*About this task*
When you copy the listing, reproduce each line as it appears and omit every image.

*Source material*
+ + +

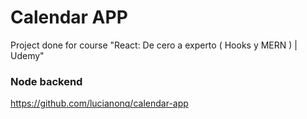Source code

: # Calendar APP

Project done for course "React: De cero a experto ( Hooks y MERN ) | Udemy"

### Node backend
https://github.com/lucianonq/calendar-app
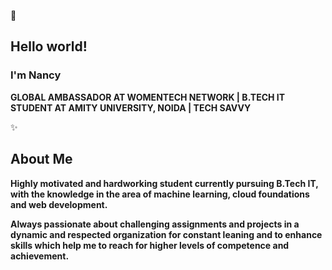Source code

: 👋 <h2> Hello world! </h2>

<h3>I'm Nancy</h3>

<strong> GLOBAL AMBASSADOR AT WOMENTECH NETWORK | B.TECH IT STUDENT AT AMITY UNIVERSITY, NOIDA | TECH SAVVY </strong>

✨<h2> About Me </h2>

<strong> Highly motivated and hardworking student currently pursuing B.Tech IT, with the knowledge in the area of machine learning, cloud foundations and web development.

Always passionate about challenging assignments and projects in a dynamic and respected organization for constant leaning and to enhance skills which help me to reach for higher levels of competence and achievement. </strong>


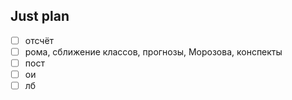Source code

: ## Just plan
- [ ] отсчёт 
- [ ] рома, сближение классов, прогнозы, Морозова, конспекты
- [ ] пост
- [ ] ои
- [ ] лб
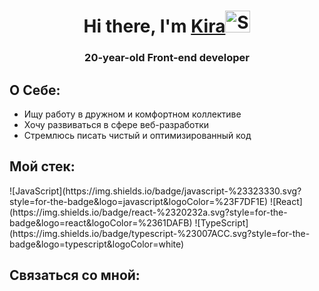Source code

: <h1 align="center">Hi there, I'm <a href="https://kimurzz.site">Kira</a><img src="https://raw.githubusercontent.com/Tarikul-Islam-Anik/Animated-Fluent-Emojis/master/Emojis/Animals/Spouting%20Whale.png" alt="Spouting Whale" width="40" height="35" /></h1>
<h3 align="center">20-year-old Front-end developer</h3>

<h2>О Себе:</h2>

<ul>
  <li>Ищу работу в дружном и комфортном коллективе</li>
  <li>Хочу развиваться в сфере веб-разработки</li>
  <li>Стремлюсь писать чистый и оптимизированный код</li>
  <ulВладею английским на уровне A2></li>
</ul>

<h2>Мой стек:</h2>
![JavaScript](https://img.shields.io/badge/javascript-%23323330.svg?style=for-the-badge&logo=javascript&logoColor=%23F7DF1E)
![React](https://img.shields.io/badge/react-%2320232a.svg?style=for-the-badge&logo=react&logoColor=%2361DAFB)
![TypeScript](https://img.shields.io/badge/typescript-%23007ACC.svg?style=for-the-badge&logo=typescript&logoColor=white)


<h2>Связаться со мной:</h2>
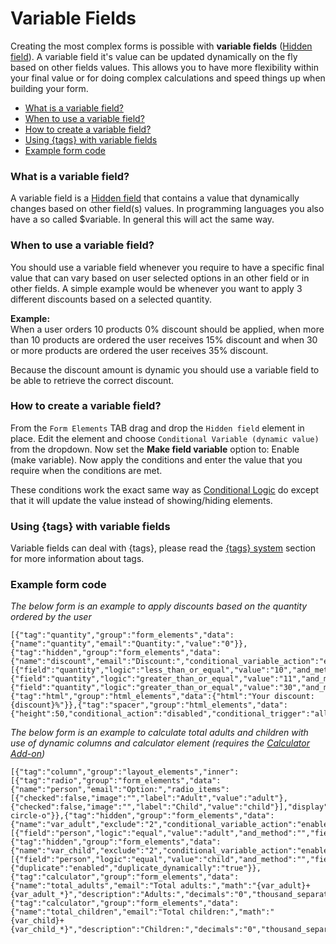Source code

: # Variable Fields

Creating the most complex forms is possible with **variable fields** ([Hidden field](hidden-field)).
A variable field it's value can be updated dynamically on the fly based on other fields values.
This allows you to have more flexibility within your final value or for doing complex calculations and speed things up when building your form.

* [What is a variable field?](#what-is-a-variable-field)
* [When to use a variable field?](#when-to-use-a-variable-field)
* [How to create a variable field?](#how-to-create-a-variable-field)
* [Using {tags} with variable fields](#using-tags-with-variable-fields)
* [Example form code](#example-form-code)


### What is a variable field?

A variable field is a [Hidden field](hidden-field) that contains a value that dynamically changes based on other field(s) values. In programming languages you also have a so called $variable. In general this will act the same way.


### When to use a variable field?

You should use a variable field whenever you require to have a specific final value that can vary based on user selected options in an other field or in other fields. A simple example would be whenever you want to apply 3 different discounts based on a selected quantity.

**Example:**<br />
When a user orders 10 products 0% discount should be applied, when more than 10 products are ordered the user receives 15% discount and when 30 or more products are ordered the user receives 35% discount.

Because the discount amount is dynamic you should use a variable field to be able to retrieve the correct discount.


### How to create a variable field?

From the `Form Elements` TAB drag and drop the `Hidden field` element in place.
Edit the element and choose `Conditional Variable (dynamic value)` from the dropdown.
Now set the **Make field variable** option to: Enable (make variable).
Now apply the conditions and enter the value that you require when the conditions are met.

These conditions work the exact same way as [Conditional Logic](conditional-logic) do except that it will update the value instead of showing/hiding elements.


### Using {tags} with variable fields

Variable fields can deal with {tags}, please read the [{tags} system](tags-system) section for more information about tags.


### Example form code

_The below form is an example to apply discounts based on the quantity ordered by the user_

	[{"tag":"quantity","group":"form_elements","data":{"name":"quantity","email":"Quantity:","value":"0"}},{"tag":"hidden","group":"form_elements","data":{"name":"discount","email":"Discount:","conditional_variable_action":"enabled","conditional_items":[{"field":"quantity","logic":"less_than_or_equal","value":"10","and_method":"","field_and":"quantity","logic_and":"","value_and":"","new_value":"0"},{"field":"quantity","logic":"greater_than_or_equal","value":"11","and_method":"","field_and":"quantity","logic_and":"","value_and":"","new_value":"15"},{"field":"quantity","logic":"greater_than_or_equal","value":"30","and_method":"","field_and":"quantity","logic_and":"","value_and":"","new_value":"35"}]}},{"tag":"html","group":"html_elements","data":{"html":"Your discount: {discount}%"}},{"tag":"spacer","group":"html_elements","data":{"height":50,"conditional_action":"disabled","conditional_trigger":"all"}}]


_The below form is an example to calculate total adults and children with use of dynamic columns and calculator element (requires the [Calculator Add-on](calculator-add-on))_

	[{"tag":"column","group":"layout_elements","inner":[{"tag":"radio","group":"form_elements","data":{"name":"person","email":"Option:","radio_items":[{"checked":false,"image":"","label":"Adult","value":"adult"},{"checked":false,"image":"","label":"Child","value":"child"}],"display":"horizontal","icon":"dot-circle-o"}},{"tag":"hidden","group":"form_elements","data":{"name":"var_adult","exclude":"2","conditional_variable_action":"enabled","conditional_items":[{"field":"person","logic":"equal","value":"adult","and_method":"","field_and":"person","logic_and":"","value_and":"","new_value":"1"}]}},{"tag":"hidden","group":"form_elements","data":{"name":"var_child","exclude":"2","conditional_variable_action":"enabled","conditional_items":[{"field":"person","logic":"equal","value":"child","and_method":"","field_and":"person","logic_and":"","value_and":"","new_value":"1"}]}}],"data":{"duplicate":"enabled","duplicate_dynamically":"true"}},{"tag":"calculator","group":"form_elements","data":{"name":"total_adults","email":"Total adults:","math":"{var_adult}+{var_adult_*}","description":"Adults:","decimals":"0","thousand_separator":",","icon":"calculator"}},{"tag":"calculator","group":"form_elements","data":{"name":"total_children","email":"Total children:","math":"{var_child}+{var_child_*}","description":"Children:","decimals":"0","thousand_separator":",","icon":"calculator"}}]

+ + +

*Solution to this problem*
Source code

: # Calendar APP

Project done for course "React: De cero a experto ( Hooks y MERN ) | Udemy"

### Node backend
https://github.com/lucianonq/calendar-app
Source code

: 👋 <h2> Hello world! </h2>

<h3>I'm Nancy</h3>

<strong> GLOBAL AMBASSADOR AT WOMENTECH NETWORK | B.TECH IT STUDENT AT AMITY UNIVERSITY, NOIDA | TECH SAVVY </strong>

✨<h2> About Me </h2>

<strong> Highly motivated and hardworking student currently pursuing B.Tech IT, with the knowledge in the area of machine learning, cloud foundations and web development.

Always passionate about challenging assignments and projects in a dynamic and respected organization for constant leaning and to enhance skills which help me to reach for higher levels of competence and achievement. </strong>


Source code

: ## Just plan
- [ ] отсчёт 
- [ ] рома, сближение классов, прогнозы, Морозова, конспекты
- [ ] пост
- [ ] ои
- [ ] лб
Source code

: <h1 align="center">Hi there, I'm <a href="https://kimurzz.site">Kira</a><img src="https://raw.githubusercontent.com/Tarikul-Islam-Anik/Animated-Fluent-Emojis/master/Emojis/Animals/Spouting%20Whale.png" alt="Spouting Whale" width="40" height="35" /></h1>
<h3 align="center">20-year-old Front-end developer</h3>

<h2>О Себе:</h2>

<ul>
  <li>Ищу работу в дружном и комфортном коллективе</li>
  <li>Хочу развиваться в сфере веб-разработки</li>
  <li>Стремлюсь писать чистый и оптимизированный код</li>
  <ulВладею английским на уровне A2></li>
</ul>

<h2>Мой стек:</h2>
![JavaScript](https://img.shields.io/badge/javascript-%23323330.svg?style=for-the-badge&logo=javascript&logoColor=%23F7DF1E)
![React](https://img.shields.io/badge/react-%2320232a.svg?style=for-the-badge&logo=react&logoColor=%2361DAFB)
![TypeScript](https://img.shields.io/badge/typescript-%23007ACC.svg?style=for-the-badge&logo=typescript&logoColor=white)


<h2>Связаться со мной:</h2>
Source code

: # Variable Fields

Creating the most complex forms is possible with **variable fields** ([Hidden field](hidden-field)).
A variable field it's value can be updated dynamically on the fly based on other fields values.
This allows you to have more flexibility within your final value or for doing complex calculations and speed things up when building your form.

* [What is a variable field?](#what-is-a-variable-field)
* [When to use a variable field?](#when-to-use-a-variable-field)
* [How to create a variable field?](#how-to-create-a-variable-field)
* [Using {tags} with variable fields](#using-tags-with-variable-fields)
* [Example form code](#example-form-code)


### What is a variable field?

A variable field is a [Hidden field](hidden-field) that contains a value that dynamically changes based on other field(s) values. In programming languages you also have a so called $variable. In general this will act the same way.


### When to use a variable field?

You should use a variable field whenever you require to have a specific final value that can vary based on user selected options in an other field or in other fields. A simple example would be whenever you want to apply 3 different discounts based on a selected quantity.

**Example:**<br />
When a user orders 10 products 0% discount should be applied, when more than 10 products are ordered the user receives 15% discount and when 30 or more products are ordered the user receives 35% discount.

Because the discount amount is dynamic you should use a variable field to be able to retrieve the correct discount.


### How to create a variable field?

From the `Form Elements` TAB drag and drop the `Hidden field` element in place.
Edit the element and choose `Conditional Variable (dynamic value)` from the dropdown.
Now set the **Make field variable** option to: Enable (make variable).
Now apply the conditions and enter the value that you require when the conditions are met.

These conditions work the exact same way as [Conditional Logic](conditional-logic) do except that it will update the value instead of showing/hiding elements.


### Using {tags} with variable fields

Variable fields can deal with {tags}, please read the [{tags} system](tags-system) section for more information about tags.


### Example form code

_The below form is an example to apply discounts based on the quantity ordered by the user_

	[{"tag":"quantity","group":"form_elements","data":{"name":"quantity","email":"Quantity:","value":"0"}},{"tag":"hidden","group":"form_elements","data":{"name":"discount","email":"Discount:","conditional_variable_action":"enabled","conditional_items":[{"field":"quantity","logic":"less_than_or_equal","value":"10","and_method":"","field_and":"quantity","logic_and":"","value_and":"","new_value":"0"},{"field":"quantity","logic":"greater_than_or_equal","value":"11","and_method":"","field_and":"quantity","logic_and":"","value_and":"","new_value":"15"},{"field":"quantity","logic":"greater_than_or_equal","value":"30","and_method":"","field_and":"quantity","logic_and":"","value_and":"","new_value":"35"}]}},{"tag":"html","group":"html_elements","data":{"html":"Your discount: {discount}%"}},{"tag":"spacer","group":"html_elements","data":{"height":50,"conditional_action":"disabled","conditional_trigger":"all"}}]


_The below form is an example to calculate total adults and children with use of dynamic columns and calculator element (requires the [Calculator Add-on](calculator-add-on))_

	[{"tag":"column","group":"layout_elements","inner":[{"tag":"radio","group":"form_elements","data":{"name":"person","email":"Option:","radio_items":[{"checked":false,"image":"","label":"Adult","value":"adult"},{"checked":false,"image":"","label":"Child","value":"child"}],"display":"horizontal","icon":"dot-circle-o"}},{"tag":"hidden","group":"form_elements","data":{"name":"var_adult","exclude":"2","conditional_variable_action":"enabled","conditional_items":[{"field":"person","logic":"equal","value":"adult","and_method":"","field_and":"person","logic_and":"","value_and":"","new_value":"1"}]}},{"tag":"hidden","group":"form_elements","data":{"name":"var_child","exclude":"2","conditional_variable_action":"enabled","conditional_items":[{"field":"person","logic":"equal","value":"child","and_method":"","field_and":"person","logic_and":"","value_and":"","new_value":"1"}]}}],"data":{"duplicate":"enabled","duplicate_dynamically":"true"}},{"tag":"calculator","group":"form_elements","data":{"name":"total_adults","email":"Total adults:","math":"{var_adult}+{var_adult_*}","description":"Adults:","decimals":"0","thousand_separator":",","icon":"calculator"}},{"tag":"calculator","group":"form_elements","data":{"name":"total_children","email":"Total children:","math":"{var_child}+{var_child_*}","description":"Children:","decimals":"0","thousand_separator":",","icon":"calculator"}}]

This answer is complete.